Adverse neuro-immune-endocrine interactions in patients with active tuberculosis

BOTTASSO O; BAY ML; BESEDOVSKY H; DEL REY A

MOLECULAR AND CELLULAR NEUROSCIENCES.

ACADEMIC PRESS INC ELSEVIER SCIENCE

Lugar: Oxford; Año: 2013 vol. 53 p. 77 - 85

1044-7431

The nervous, endocrine and immune systems play a crucial role in maintaining homeostasis and interact with each other for a successful defensive strategy against injurious agents. However, the situation is different in long-term diseases with marked inflammation, in which defensive mechanisms become altered.
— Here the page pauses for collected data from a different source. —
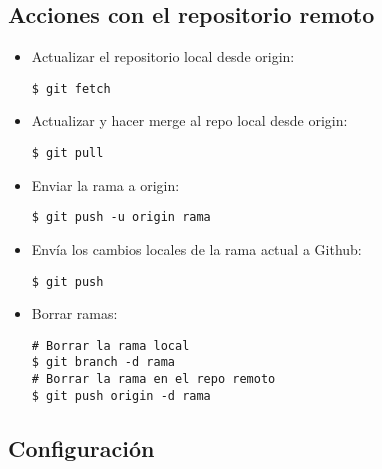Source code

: \subsection{Acciones con el repositorio remoto}

\begin{itemize}[label=-]

\item Actualizar el repositorio local desde origin:
\begin{lstlisting}
$ git fetch
\end{lstlisting}

\item Actualizar y hacer merge al repo local desde origin:
\begin{lstlisting}
$ git pull
\end{lstlisting}

\item Enviar la rama a origin:
\begin{lstlisting}
$ git push -u origin rama
\end{lstlisting}

\item Envía los cambios locales de la rama actual a Github:
\begin{lstlisting}
$ git push
\end{lstlisting}

\item Borrar ramas:
\begin{lstlisting}
# Borrar la rama local
$ git branch -d rama
# Borrar la rama en el repo remoto
$ git push origin -d rama
\end{lstlisting}
\end{itemize}


\subsection{Configuración}

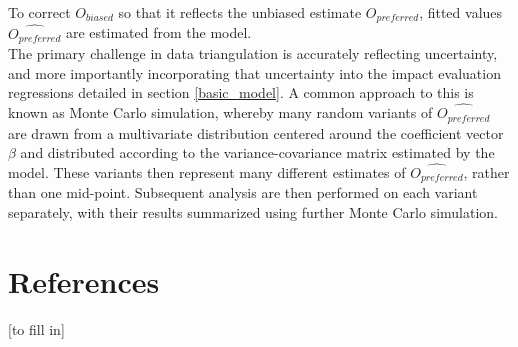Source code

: \documentclass[twocolumn]{bmcart}%
\begin{document}
To correct $O_{biased}$ so that it reflects the unbiased estimate $O_{preferred}$, fitted values $\widehat{O_{preferred}}$ are estimated from the model. \\

The primary challenge in data triangulation is accurately reflecting uncertainty, and more importantly incorporating that uncertainty into the impact evaluation regressions detailed in section \ref{basic_model}. A common approach to this is known as Monte Carlo simulation, whereby many random variants of $\widehat{O_{preferred}}$ are drawn from a multivariate distribution centered around the coefficient vector $\beta$ and distributed according to the variance-covariance matrix estimated by the model. These variants then represent many different estimates of $\widehat{O_{preferred}}$, rather than one mid-point. Subsequent analysis are then performed on each variant separately, with their results summarized using further Monte Carlo simulation. \\



\section{References}
[to fill in] \\
\end{document}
In the case of tuberculosis (TB), this is highlighted by several facts: an imbalance of plasma immune and endocrine mediators, that results in an adverse environment for mounting an adequate response against mycobacteria and controlling inflammation; the demonstration that dehidroepiandrosterone (DHEA) secretion by a human adrenal cell line can be inhibited by culture supernatants from Mycobacterium tuberculosis-stimulated peripheral blood mononuclear cells –PBMC- of TB patients, with this effect being partly reverted when neutralizing transforming growth factor-b in such supernantants; the in vitro effects of adrenal steroids on the specific immune response of PBMC from TB patients, that is a cortisol inhibition of mycobacterial antigen-driven lymphoproliferation and interferon-g production as well as a suppression of TGF-b production in DHEA-treated PBMC; lastly the demonstration that immune and endocrine compounds participating in the regulation of energy sources and immune activity correlated with the consumption state of TB patients. Collectively, immune-endocrine disturbances of TB patients are involved in critical components of disease pathology with implications in the impaired clinical status and unfavourable disease outcome.